■ WHAT YOU NEED TO DO: Copy only this range: the line with "- **hashtable（ 哈希表）**" through the final line of the material, inclusive at both ends.

■ MATERIAL TO PROCESS:
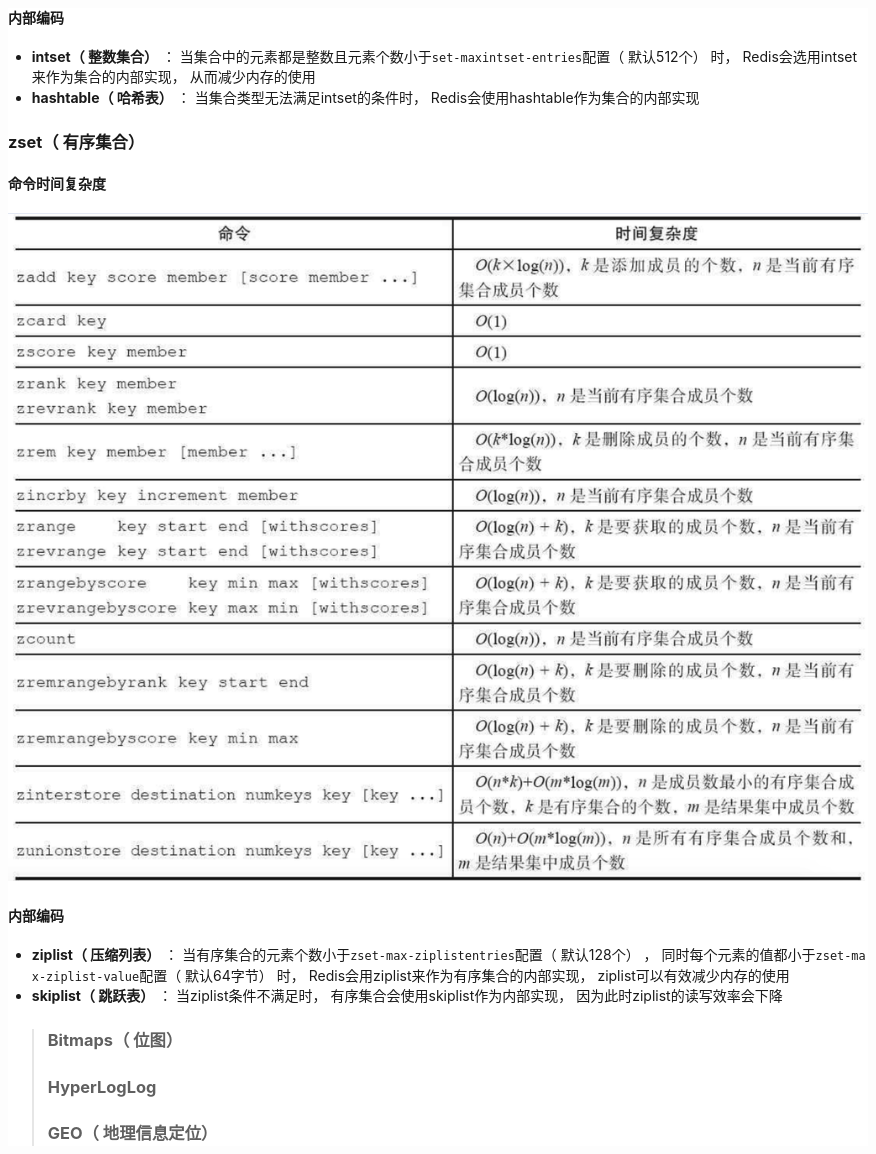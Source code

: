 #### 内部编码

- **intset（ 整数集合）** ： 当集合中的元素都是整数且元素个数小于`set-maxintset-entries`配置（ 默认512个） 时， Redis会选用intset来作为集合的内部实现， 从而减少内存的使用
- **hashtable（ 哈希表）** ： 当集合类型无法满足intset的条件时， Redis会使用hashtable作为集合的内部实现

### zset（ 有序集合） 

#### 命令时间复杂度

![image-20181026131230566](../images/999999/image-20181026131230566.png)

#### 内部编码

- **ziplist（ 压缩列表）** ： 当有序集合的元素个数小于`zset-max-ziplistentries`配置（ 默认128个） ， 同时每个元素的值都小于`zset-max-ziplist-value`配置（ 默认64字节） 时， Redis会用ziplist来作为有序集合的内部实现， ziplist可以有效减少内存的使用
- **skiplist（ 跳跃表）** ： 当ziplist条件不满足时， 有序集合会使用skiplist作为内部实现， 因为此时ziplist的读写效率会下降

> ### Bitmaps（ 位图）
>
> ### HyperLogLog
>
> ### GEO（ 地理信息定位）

■ RESPONSE TO THE EXERCISE:
- **hashtable（ 哈希表）** ： 当集合类型无法满足intset的条件时， Redis会使用hashtable作为集合的内部实现

### zset（ 有序集合） 

#### 命令时间复杂度

![image-20181026131230566](../images/999999/image-20181026131230566.png)

#### 内部编码

- **ziplist（ 压缩列表）** ： 当有序集合的元素个数小于`zset-max-ziplistentries`配置（ 默认128个） ， 同时每个元素的值都小于`zset-max-ziplist-value`配置（ 默认64字节） 时， Redis会用ziplist来作为有序集合的内部实现， ziplist可以有效减少内存的使用
- **skiplist（ 跳跃表）** ： 当ziplist条件不满足时， 有序集合会使用skiplist作为内部实现， 因为此时ziplist的读写效率会下降

> ### Bitmaps（ 位图）
>
> ### HyperLogLog
>
> ### GEO（ 地理信息定位）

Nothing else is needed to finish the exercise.